1.11. TOOLS AND TECHNIQUES
Monetary analysis is essentially an exercise in macroeconomics, which
deals with economy-wide aggregates and sub-aggregates. The growth of money
supply vis-a-vis national output, general price level involve relationships which
need to be established and measured through different statistical tools namely
percentages, ratios, measures of central tendency, dispersion, time series
analysis, index numbers, correlation, regression, tests of significance and
analysis of variance. Growth rates, diagrams and graphs will be used to
measure the trends and illustrate the relevant variables. However, a greater
reliance is placed on historical and descriptive methods to describe the
different dimensions of the subject in a global context.
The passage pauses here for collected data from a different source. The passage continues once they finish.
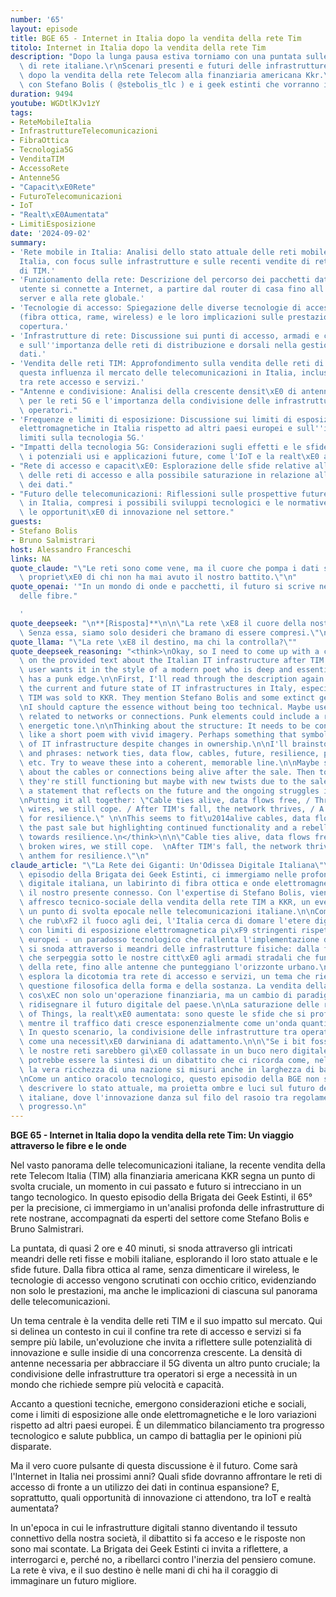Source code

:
 ```yaml
---
number: '65'
layout: episode
title: BGE 65 - Internet in Italia dopo la vendita della rete Tim
titolo: Internet in Italia dopo la vendita della rete Tim
description: "Dopo la lunga pausa estiva torniamo con una puntata sulle infrastrutture\
  \ di rete italiane.\r\nScenari presenti e futuri delle infrastrutture ITC nostrane\
  \ dopo la vendita della rete Telecom alla finanziaria americana Kkr.\r\nNe parliamo\
  \ con Stefano Bolis ( @stebolis_tlc ) e i geek estinti che vorranno intervenire."
duration: 9494
youtube: WGDtlKJv1zY
tags:
- ReteMobileItalia
- InfrastruttureTelecomunicazioni
- FibraOttica
- Tecnologia5G
- VenditaTIM
- AccessoRete
- Antenne5G
- "Capacit\xE0Rete"
- FuturoTelecomunicazioni
- IoT
- "Realt\xE0Aumentata"
- LimitiEsposizione
date: '2024-09-02'
summary:
- 'Rete mobile in Italia: Analisi dello stato attuale delle reti mobile e fissa in
  Italia, con focus sulle infrastrutture e sulle recenti vendite di reti da parte
  di TIM.'
- 'Funzionamento della rete: Descrizione del percorso dei pacchetti dati quando un
  utente si connette a Internet, a partire dal router di casa fino all''accesso ai
  server e alla rete globale.'
- 'Tecnologie di accesso: Spiegazione delle diverse tecnologie di accesso alla rete
  (fibra ottica, rame, wireless) e le loro implicazioni sulle prestazioni e sulla
  copertura.'
- 'Infrastrutture di rete: Discussione sui punti di accesso, armadi e centraline,
  e sull''importanza delle reti di distribuzione e dorsali nella gestione del traffico
  dati.'
- 'Vendita delle reti TIM: Approfondimento sulla vendita delle reti di TIM e come
  questa influenza il mercato delle telecomunicazioni in Italia, inclusa la divisione
  tra rete accesso e servizi.'
- "Antenne e condivisione: Analisi della crescente densit\xE0 di antenne necessaria\
  \ per le reti 5G e l'importanza della condivisione delle infrastrutture tra diversi\
  \ operatori."
- 'Frequenze e limiti di esposizione: Discussione sui limiti di esposizione alle onde
  elettromagnetiche in Italia rispetto ad altri paesi europei e sull''impatto di tali
  limiti sulla tecnologia 5G.'
- "Impatti della tecnologia 5G: Considerazioni sugli effetti e le sfide del 5G, inclusi\
  \ i potenziali usi e applicazioni future, come l'IoT e la realt\xE0 aumentata."
- "Rete di accesso e capacit\xE0: Esplorazione delle sfide relative alla capacit\xE0\
  \ delle reti di accesso e alla possibile saturazione in relazione all'aumento dell'utilizzo\
  \ dei dati."
- "Futuro delle telecomunicazioni: Riflessioni sulle prospettive future delle telecomunicazioni\
  \ in Italia, compresi i possibili sviluppi tecnologici e le normative, nonch\xE9\
  \ le opportunit\xE0 di innovazione nel settore."
guests:
- Stefano Bolis
- Bruno Salmistrari
host: Alessandro Franceschi
links: NA
quote_claude: "\"Le reti sono come vene, ma il cuore che pompa i dati sta diventando\
  \ propriet\xE0 di chi non ha mai avuto il nostro battito.\"\n"
quote_openai: '"In un mondo di onde e pacchetti, il futuro si scrive nel silenzio
  delle fibre."

  '
quote_deepseek: "\n**[Risposta]**\n\n\"La rete \xE8 il cuore della nostra esistenza.\
  \ Senza essa, siamo solo desideri che bramano di essere compresi.\"\n"
quote_llama: "\"La rete \xE8 il destino, ma chi la controlla?\""
quote_deepseek_reasoning: "<think>\nOkay, so I need to come up with a citation based\
  \ on the provided text about the Italian IT infrastructure after TIM's sale. The\
  \ user wants it in the style of a modern poet who is deep and essential but also\
  \ has a punk edge.\n\nFirst, I'll read through the description again: It talks about\
  \ the current and future state of IT infrastructures in Italy, especially after\
  \ TIM was sold to KKR. They mention Stefano Bolis and some extinct geeks involved.\n\
  \nI should capture the essence without being too technical. Maybe use metaphors\
  \ related to networks or connections. Punk elements could include a rebellious or\
  \ energetic tone.\n\nThinking about the structure: It needs to be concise but impactful,\
  \ like a short poem with vivid imagery. Perhaps something that symbolizes the resilience\
  \ of IT infrastructure despite changes in ownership.\n\nI'll brainstorm some words\
  \ and phrases: network ties, data flow, cables, future, resilience, punk energy,\
  \ etc. Try to weave these into a coherent, memorable line.\n\nMaybe start with something\
  \ about the cables or connections being alive after the sale. Then touch on how\
  \ they're still functioning but maybe with new twists due to the sale. End with\
  \ a statement that reflects on the future and the ongoing struggles in IT infrastructure.\n\
  \nPutting it all together: \"Cable ties alive, data flows free, / Through broken\
  \ wires, we still cope. / After TIM's fall, the network thrives, / A punk anthem\
  \ for resilience.\" \n\nThis seems to fit\u2014alive cables, data flow, acknowledging\
  \ the past sale but highlighting continued functionality and a rebellious spirit\
  \ towards resilience.\n</think>\n\n\"Cable ties alive, data flows free,  \nThrough\
  \ broken wires, we still cope.  \nAfter TIM's fall, the network thrives,  \nA punk\
  \ anthem for resilience.\"\n"
claude_article: "\"La Rete dei Giganti: Un'Odissea Digitale Italiana\"\n\nNel sessantacinquesimo\
  \ episodio della Brigata dei Geek Estinti, ci immergiamo nelle profondit\xE0 dell'infrastruttura\
  \ digitale italiana, un labirinto di fibra ottica e onde elettromagnetiche che definisce\
  \ il nostro presente connesso. Con l'expertise di Stefano Bolis, viene dipinto un\
  \ affresco tecnico-sociale della vendita della rete TIM a KKR, un evento che segna\
  \ un punto di svolta epocale nelle telecomunicazioni italiane.\n\nCome Prometeo\
  \ che rub\xF2 il fuoco agli dei, l'Italia cerca di domare l'etere digitale, confrontandosi\
  \ con limiti di esposizione elettromagnetica pi\xF9 stringenti rispetto ai vicini\
  \ europei - un paradosso tecnologico che rallenta l'implementazione del 5G. La discussione\
  \ si snoda attraverso i meandri delle infrastrutture fisiche: dalla fibra ottica\
  \ che serpeggia sotto le nostre citt\xE0 agli armadi stradali che fungono da sinapsi\
  \ della rete, fino alle antenne che punteggiano l'orizzonte urbano.\n\nIl podcast\
  \ esplora la dicotomia tra rete di accesso e servizi, un tema che riecheggia l'antica\
  \ questione filosofica della forma e della sostanza. La vendita della rete TIM diventa\
  \ cos\xEC non solo un'operazione finanziaria, ma un cambio di paradigma che potrebbe\
  \ ridisegnare il futuro digitale del paese.\n\nLa saturazione delle reti, l'Internet\
  \ of Things, la realt\xE0 aumentata: sono queste le sfide che si profilano all'orizzonte,\
  \ mentre il traffico dati cresce esponenzialmente come un'onda quantistica inarrestabile.\
  \ In questo scenario, la condivisione delle infrastrutture tra operatori emerge\
  \ come una necessit\xE0 darwiniana di adattamento.\n\n\"Se i bit fossero atomi,\
  \ le nostre reti sarebbero gi\xE0 collassate in un buco nero digitale.\" - questa\
  \ potrebbe essere la sintesi di un dibattito che ci ricorda come, nell'era dell'informazione,\
  \ la vera ricchezza di una nazione si misuri anche in larghezza di banda e latenza.\n\
  \nCome un antico oracolo tecnologico, questo episodio della BGE non si limita a\
  \ descrivere lo stato attuale, ma proietta ombre e luci sul futuro delle telecomunicazioni\
  \ italiane, dove l'innovazione danza sul filo del rasoio tra regolamentazione e\
  \ progresso.\n"
---
```

**BGE 65 - Internet in Italia dopo la vendita della rete Tim: Un viaggio attraverso le fibre e le onde**

Nel vasto panorama delle telecomunicazioni italiane, la recente vendita della rete Telecom Italia (TIM) alla finanziaria americana KKR segna un punto di svolta cruciale, un momento in cui passato e futuro si intrecciano in un tango tecnologico. In questo episodio della Brigata dei Geek Estinti, il 65° per la precisione, ci immergiamo in un'analisi profonda delle infrastrutture di rete nostrane, accompagnati da esperti del settore come Stefano Bolis e Bruno Salmistrari.

La puntata, di quasi 2 ore e 40 minuti, si snoda attraverso gli intricati meandri delle reti fisse e mobili italiane, esplorando il loro stato attuale e le sfide future. Dalla fibra ottica al rame, senza dimenticare il wireless, le tecnologie di accesso vengono scrutinati con occhio critico, evidenziando non solo le prestazioni, ma anche le implicazioni di ciascuna sul panorama delle telecomunicazioni.

Un tema centrale è la vendita delle reti TIM e il suo impatto sul mercato. Qui si delinea un contesto in cui il confine tra rete di accesso e servizi si fa sempre più labile, un'evoluzione che invita a riflettere sulle potenzialità di innovazione e sulle insidie di una concorrenza crescente. La densità di antenne necessaria per abbracciare il 5G diventa un altro punto cruciale; la condivisione delle infrastrutture tra operatori si erge a necessità in un mondo che richiede sempre più velocità e capacità.

Accanto a questioni tecniche, emergono considerazioni etiche e sociali, come i limiti di esposizione alle onde elettromagnetiche e le loro variazioni rispetto ad altri paesi europei. È un dilemmatico bilanciamento tra progresso tecnologico e salute pubblica, un campo di battaglia per le opinioni più disparate.

Ma il vero cuore pulsante di questa discussione è il futuro. Come sarà l'Internet in Italia nei prossimi anni? Quali sfide dovranno affrontare le reti di accesso di fronte a un utilizzo dei dati in continua espansione? E, soprattutto, quali opportunità di innovazione ci attendono, tra IoT e realtà aumentata?

In un'epoca in cui le infrastrutture digitali stanno diventando il tessuto connettivo della nostra società, il dibattito si fa acceso e le risposte non sono mai scontate. La Brigata dei Geek Estinti ci invita a riflettere, a interrogarci e, perché no, a ribellarci contro l'inerzia del pensiero comune. La rete è viva, e il suo destino è nelle mani di chi ha il coraggio di immaginare un futuro migliore.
1.12. SCOPE AND LIMITATIONS OF THE STUDY
The present study is an exercise in understanding the process and
dimensions of inflation in India in the 1980s and 1990s. It is needless to
emphasize that this period is a crucial one in the history of independent India
as it is exposed to political and economic development of far reaching
importance. There has been a world wide concern in limiting population and
inflation growth rates. The decade of the 1980s was a witness to accelerated
growth performance of the Indian economy which is being sustained in the
decade of 1990s despite political upheals and global disturbances. Inflation was
not allowed to run its natural course but has been controlled by a variety of
measures and is presently contained at 6 to 7 per cent per annum. In any
empirical investigation of a complex phenomenon like inflation a choice has to
made with reference to tools and techniques of its measurement, analysis and
interpretation. Since inflation in any country can be understood in its global
context we have made a comparative assessment of inflationary trends in some
of the select group of countries. Thus, our selection of tools of measurement of
a inflation in India and its comparison with groups of countries over a span of
time has been highly restricted in terms of time and space. Conscious of our
constraints in the application of econometric models and tools we have
considerably restrained ourselves to tread along that path. Hence,the
conclusions we draw and the inferences we arrive at are as sound and reliable
as the coverage of our material and methods.
1.13 PLAN OF THE STUDY
The thesis is organised into six chapters. The first chapter is concerned
with a highly selective review of literature especially on the empirical
dimensions of inflation and the methodology of the present undertaking in the
context of India since the 1980s. The second chapter deals with an outline of
the several effects of inflation on economic growth and social justice in a
poverty ridden developing country like India. The third chapter is devoted to
an analysis of the trends in general and sectional price levels during the period
1980-81 to 1996-97 vis-a-vis the inflationary situation in some select groups of
countries from the developed and the developing world. The fourth chapter is
an exercise in causality of inflation in India since the 1980s. The basic
macroeconomic variables both monetary and structuralist that impinge on the
general price level are examined and the regression results in terms of levels
and price elasticities are explored. The fifth chapter takes a critical evaluation
of the counter-inflationary policy being pursued in India. The last chapter
gives a summary of findings and conclusions.